You could avoid using NIntegrate altogether, by finding the integral
exactly.
Do the substitution Sin[t]^2 = x, and then it reduces to
Integrate[
HypergeometricU[a, b, R/x] (2 Sqrt[x] Sqrt[1 - x]), {x, 0, 1},
Assumptions -> R > 0 && a > 1 && b > 1]
which gives a complicated expansion of hypergeometric functions that
disguises
res[a_,b_,R_] := Sqrt[Pi]/(Gamma[a] Gamma[a + 1 - b])
MeijerG[{{1 - a}, {3}}, {{3/2, 0, 1 - b}, {}}, R]
This result is correct under your assumptions (a>=1, b>=1 and R>0)
provided
a+1-b is not a non-negative integer. The answer admits the limit at
this point.
Let b = a + n + 1. Then
Table[HypergeometricU[a, a + n + 1, R/x] ==
Sum[Binomial[n, n - k] Pochhammer[a, k] (x/R)^(k + a), {k, 0,
n}], {n, 0, 5}] // Simplify[#, x > 0 && R > 0] &
Using this definition
Integrate[
HypergeometricU[a, a+n+1, R/x] (2 Sqrt[x] Sqrt[1 - x]), {x, 0, 1},
Assumptions -> R > 0 && a > 1 && n > 0] ==
(Sqrt[Pi]*(1/R)^a*Gamma[3/2 + a]*
HypergeometricPFQ[{a, 3/2 + a, -n}, {3 + a}, -(1/R)])/Gamma[3 + a]
Indeed:
In[141]:= Sum[
Binomial[n, n - k]*Pochhammer[a, k]*
Integrate[(x/R)^(a + k)*2*Sqrt[x]*Sqrt[1 - x], {x, 0, 1},
Assumptions -> a >= 1 && k > 0], {k, 0, n}]

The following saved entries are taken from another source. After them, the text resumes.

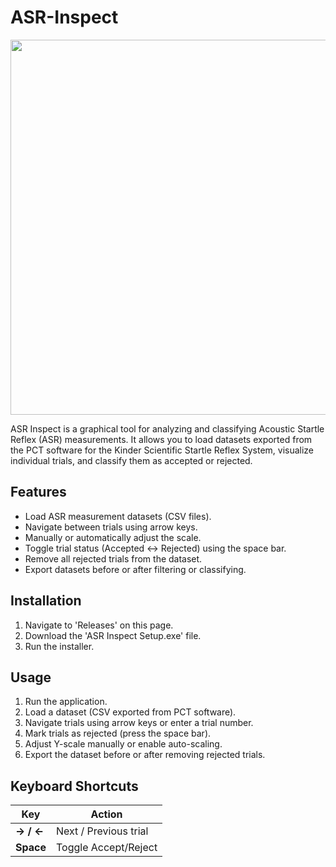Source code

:# ASR-Inspect
<p align="center">
  <img src="https://github.com/user-attachments/assets/2208353b-147b-494d-bd7a-4db54b534e48" width="1071" height="600">
</p>

ASR Inspect is a graphical tool for analyzing and classifying Acoustic Startle Reflex (ASR) measurements. It allows you to load datasets exported from the PCT software for the Kinder Scientific Startle Reflex System, visualize individual trials, and classify them as accepted or rejected.

## Features
- Load ASR measurement datasets (CSV files).
- Navigate between trials using arrow keys.
- Manually or automatically adjust the scale.
- Toggle trial status (Accepted ↔ Rejected) using the space bar.
- Remove all rejected trials from the dataset.
- Export datasets before or after filtering or classifying.

## Installation
1. Navigate to 'Releases' on this page.
2. Download the 'ASR Inspect Setup.exe' file.
3. Run the installer.

## Usage
1. Run the application.
2. Load a dataset (CSV exported from PCT software).
3. Navigate trials using arrow keys or enter a trial number.
4. Mark trials as rejected (press the space bar).
5. Adjust Y-scale manually or enable auto-scaling.
6. Export the dataset before or after removing rejected trials.

## Keyboard Shortcuts

| Key         | Action                   |
|------------|--------------------------|
| **→ / ←**  | Next / Previous trial    |
| **Space**  | Toggle Accept/Reject     |
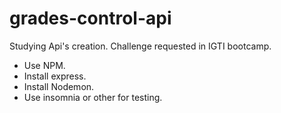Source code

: # grades-control-api
Studying Api's creation. Challenge requested in IGTI bootcamp.


- Use NPM.
- Install express.
- Install Nodemon.
- Use insomnia or other for testing.  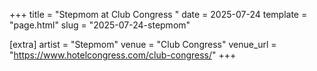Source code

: +++
title = "Stepmom at Club Congress "
date = 2025-07-24
template = "page.html"
slug = "2025-07-24-stepmom"

[extra]
artist = "Stepmom"
venue = "Club Congress"
venue_url = "https://www.hotelcongress.com/club-congress/"
+++
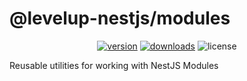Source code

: # @levelup-nestjs/modules

<p align="center">
<a href="https://www.npmjs.com/package/@levelup-nestjs/modules"><img src="https://img.shields.io/npm/v/@levelup-nestjs/modules.svg?style=flat" alt="version" /></a>
<a href="https://www.npmjs.com/package/@levelup-nestjs/modules"><img alt="downloads" src="https://img.shields.io/npm/dt/@levelup-nestjs/modules.svg?style=flat"></a>
<img alt="license" src="https://img.shields.io/npm/l/@levelup-nestjs/modules.svg">
</p>

Reusable utilities for working with NestJS Modules
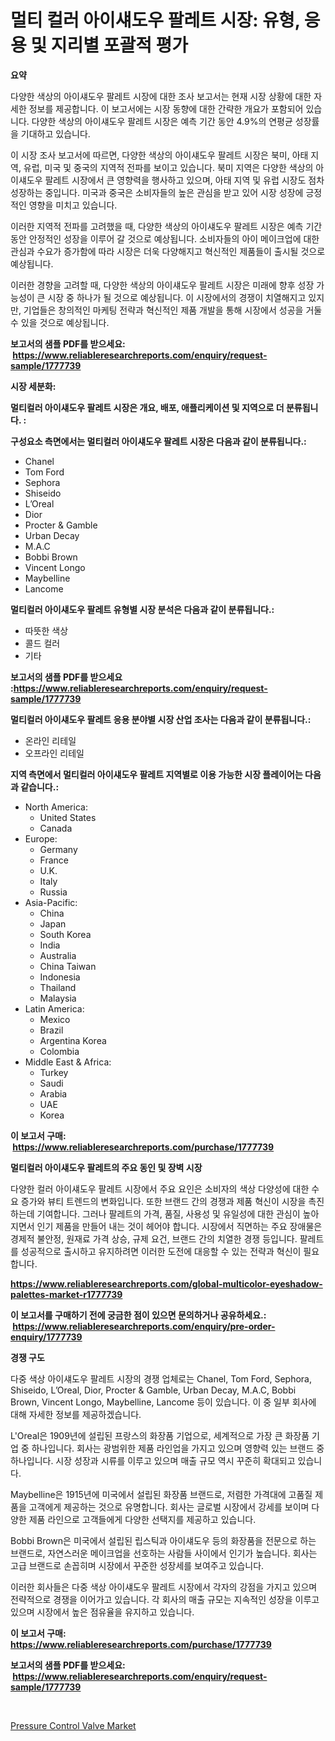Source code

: <p><h1>멀티 컬러 아이섀도우 팔레트 시장: 유형, 응용 및 지리별 포괄적 평가</h1></p><p><strong>요약</strong></p>
<p><p>다양한 색상의 아이섀도우 팔레트 시장에 대한 조사 보고서는 현재 시장 상황에 대한 자세한 정보를 제공합니다. 이 보고서에는 시장 동향에 대한 간략한 개요가 포함되어 있습니다. 다양한 색상의 아이섀도우 팔레트 시장은 예측 기간 동안 4.9%의 연평균 성장률을 기대하고 있습니다. </p><p>이 시장 조사 보고서에 따르면, 다양한 색상의 아이섀도우 팔레트 시장은 북미, 아태 지역, 유럽, 미국 및 중국의 지역적 전파를 보이고 있습니다. 북미 지역은 다양한 색상의 아이섀도우 팔레트 시장에서 큰 영향력을 행사하고 있으며, 아태 지역 및 유럽 시장도 점차 성장하는 중입니다. 미국과 중국은 소비자들의 높은 관심을 받고 있어 시장 성장에 긍정적인 영향을 미치고 있습니다.</p><p>이러한 지역적 전파를 고려했을 때, 다양한 색상의 아이섀도우 팔레트 시장은 예측 기간 동안 안정적인 성장을 이루어 갈 것으로 예상됩니다. 소비자들의 아이 메이크업에 대한 관심과 수요가 증가함에 따라 시장은 더욱 다양해지고 혁신적인 제품들이 출시될 것으로 예상됩니다.</p><p>이러한 경향을 고려할 때, 다양한 색상의 아이섀도우 팔레트 시장은 미래에 향후 성장 가능성이 큰 시장 중 하나가 될 것으로 예상됩니다. 이 시장에서의 경쟁이 치열해지고 있지만, 기업들은 창의적인 마케팅 전략과 혁신적인 제품 개발을 통해 시장에서 성공을 거둘 수 있을 것으로 예상됩니다.</p></p>
<p><strong>보고서의 샘플 PDF를 받으세요: &nbsp;<a href="https://www.reliableresearchreports.com/enquiry/request-sample/1777739">https://www.reliableresearchreports.com/enquiry/request-sample/1777739</a></strong></p>
<p><strong>시장 세분화:</strong></p>
<p><strong> 멀티컬러 아이섀도우 팔레트 시장은 개요, 배포, 애플리케이션 및 지역으로 더 분류됩니다. :</strong></p>
<p><strong>구성요소 측면에서는 멀티컬러 아이섀도우 팔레트 시장은 다음과 같이 분류됩니다.:</strong></p>
<p><ul><li>Chanel</li><li>Tom Ford</li><li>Sephora</li><li>Shiseido</li><li>L’Oreal</li><li>Dior</li><li>Procter & Gamble</li><li>Urban Decay</li><li>M.A.C</li><li>Bobbi Brown</li><li>Vincent Longo</li><li>Maybelline</li><li>Lancome</li></ul></p>
<p><strong> 멀티컬러 아이섀도우 팔레트 유형별 시장 분석은 다음과 같이 분류됩니다.:</strong></p>
<p><ul><li>따뜻한 색상</li><li>콜드 컬러</li><li>기타</li></ul></p>
<p><strong>보고서의 샘플 PDF를 받으세요 :<a href="https://www.reliableresearchreports.com/enquiry/request-sample/1777739">https://www.reliableresearchreports.com/enquiry/request-sample/1777739</a></strong></p>
<p><strong> 멀티컬러 아이섀도우 팔레트 응용 분야별 시장 산업 조사는 다음과 같이 분류됩니다.:</strong></p>
<p><ul><li>온라인 리테일</li><li>오프라인 리테일</li></ul></p>
<p><strong>지역 측면에서 멀티컬러 아이섀도우 팔레트 지역별로 이용 가능한 시장 플레이어는 다음과 같습니다.:</strong></p>
<p><ul>
    <li>
        North America:
        <ul>
            <li>United States</li>
            <li>Canada</li>
        </ul>
    </li>
    <li>
        Europe:
        <ul>
            <li>Germany</li>
            <li>France</li>
            <li>U.K.</li>
            <li>Italy</li>
            <li>Russia</li>
        </ul>
    </li>
    <li>
        Asia-Pacific:
        <ul>
            <li>China</li>
            <li>Japan</li>
            <li>South Korea</li>
            <li>India</li>
            <li>Australia</li>
            <li>China Taiwan</li>
            <li>Indonesia</li>
            <li>Thailand</li>
            <li>Malaysia</li>
        </ul>
    </li>
    <li>
        Latin America:
        <ul>
            <li>Mexico</li>
            <li>Brazil</li>
            <li>Argentina Korea</li>
            <li>Colombia</li>
        </ul>
    </li>
    <li>
        Middle East & Africa:
        <ul>
            <li>Turkey</li>
            <li>Saudi</li>
            <li>Arabia</li>
            <li>UAE</li>
            <li>Korea</li>
        </ul>
    </li>
    </ul></p>
<p><strong>이 보고서 구매: &nbsp;<a href="https://www.reliableresearchreports.com/purchase/1777739">https://www.reliableresearchreports.com/purchase/1777739</a></strong></p>
<p><strong>멀티컬러 아이섀도우 팔레트의 주요 동인 및 장벽 시장</strong></p>
<p><p>다양한 컬러 아이섀도우 팔레트 시장에서 주요 요인은 소비자의 색상 다양성에 대한 수요 증가와 뷰티 트렌드의 변화입니다. 또한 브랜드 간의 경쟁과 제품 혁신이 시장을 촉진하는데 기여합니다. 그러나 팔레트의 가격, 품질, 사용성 및 유일성에 대한 관심이 높아지면서 인기 제품을 만들어 내는 것이 헤어야 합니다. 시장에서 직면하는 주요 장애물은 경제적 불안정, 원재료 가격 상승, 규제 요건, 브랜드 간의 치열한 경쟁 등입니다. 팔레트를 성공적으로 출시하고 유지하려면 이러한 도전에 대응할 수 있는 전략과 혁신이 필요합니다.</p></p>
<p><strong><a href="https://www.reliableresearchreports.com/global-multicolor-eyeshadow-palettes-market-r1777739">https://www.reliableresearchreports.com/global-multicolor-eyeshadow-palettes-market-r1777739</a></strong></p>
<p><strong>이 보고서를 구매하기 전에 궁금한 점이 있으면 문의하거나 공유하세요.: &nbsp;<a href="https://www.reliableresearchreports.com/enquiry/pre-order-enquiry/1777739">https://www.reliableresearchreports.com/enquiry/pre-order-enquiry/1777739</a></strong></p>
<p><strong>경쟁 구도</strong></p>
<p><p>다중 색상 아이섀도우 팔레트 시장의 경쟁 업체로는 Chanel, Tom Ford, Sephora, Shiseido, L’Oreal, Dior, Procter & Gamble, Urban Decay, M.A.C, Bobbi Brown, Vincent Longo, Maybelline, Lancome 등이 있습니다. 이 중 일부 회사에 대해 자세한 정보를 제공하겠습니다.</p><p>L'Oreal은 1909년에 설립된 프랑스의 화장품 기업으로, 세계적으로 가장 큰 화장품 기업 중 하나입니다. 회사는 광범위한 제품 라인업을 가지고 있으며 영향력 있는 브랜드 중 하나입니다. 시장 성장과 시류를 이루고 있으며 매출 규모 역시 꾸준히 확대되고 있습니다.</p><p>Maybelline은 1915년에 미국에서 설립된 화장품 브랜드로, 저렴한 가격대에 고품질 제품을 고객에게 제공하는 것으로 유명합니다. 회사는 글로벌 시장에서 강세를 보이며 다양한 제품 라인으로 고객들에게 다양한 선택지를 제공하고 있습니다.</p><p>Bobbi Brown은 미국에서 설립된 립스틱과 아이섀도우 등의 화장품을 전문으로 하는 브랜드로, 자연스러운 메이크업을 선호하는 사람들 사이에서 인기가 높습니다. 회사는 고급 브랜드로 손꼽히며 시장에서 꾸준한 성장세를 보여주고 있습니다.</p><p>이러한 회사들은 다중 색상 아이섀도우 팔레트 시장에서 각자의 강점을 가지고 있으며 전략적으로 경쟁을 이어가고 있습니다. 각 회사의 매출 규모는 지속적인 성장을 이루고 있으며 시장에서 높은 점유율을 유지하고 있습니다.</p></p>
<p><strong>이 보고서 구매: &nbsp; <a href="https://www.reliableresearchreports.com/purchase/1777739">https://www.reliableresearchreports.com/purchase/1777739</a></strong></p>
<p><strong>보고서의 샘플 PDF를 받으세요: &nbsp;<a href="https://www.reliableresearchreports.com/enquiry/request-sample/1777739">https://www.reliableresearchreports.com/enquiry/request-sample/1777739</a></strong><strong></strong></p>
<p>&nbsp;</p>
<p><p><a href="https://github.com/Sinjinluong3e0awx2m195k76/Market-Research-Report-List-2/blob/main/pressure-control-valve-market.md">Pressure Control Valve Market</a></p></p>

Out[141]= (Sqrt[Pi]*(1/R)^a*Gamma[3/2 + a]*
HypergeometricPFQ[{a, 3/2 + a, -n}, {3 + a}, -(1/R)])/Gamma[3 + a]
Hope this helps,
Oleksandr Pavlyk
Special Functions Developer
Wolfram Research Inc
>
> \!\(NIntegrate::"singd" \(\(:\)\(\ \)\) "NIntegrate's singularity
> handling
> has failed at point \
> \!\({x}\)=\!\({8.145014137541`5.15492657977389*^-15}\) for the
> specified \
> precision goal. Try using larger values for any of $MaxExtraPrecision
> or the \
> options WorkingPrecision, or SingularityDepth and MaxRecursion"\)
>
> Even though I change the working precisio,SingularityDepth and
> MaxRecursion it is not helping me much. Please advice me how to solve
> this problem.
>
> Subodha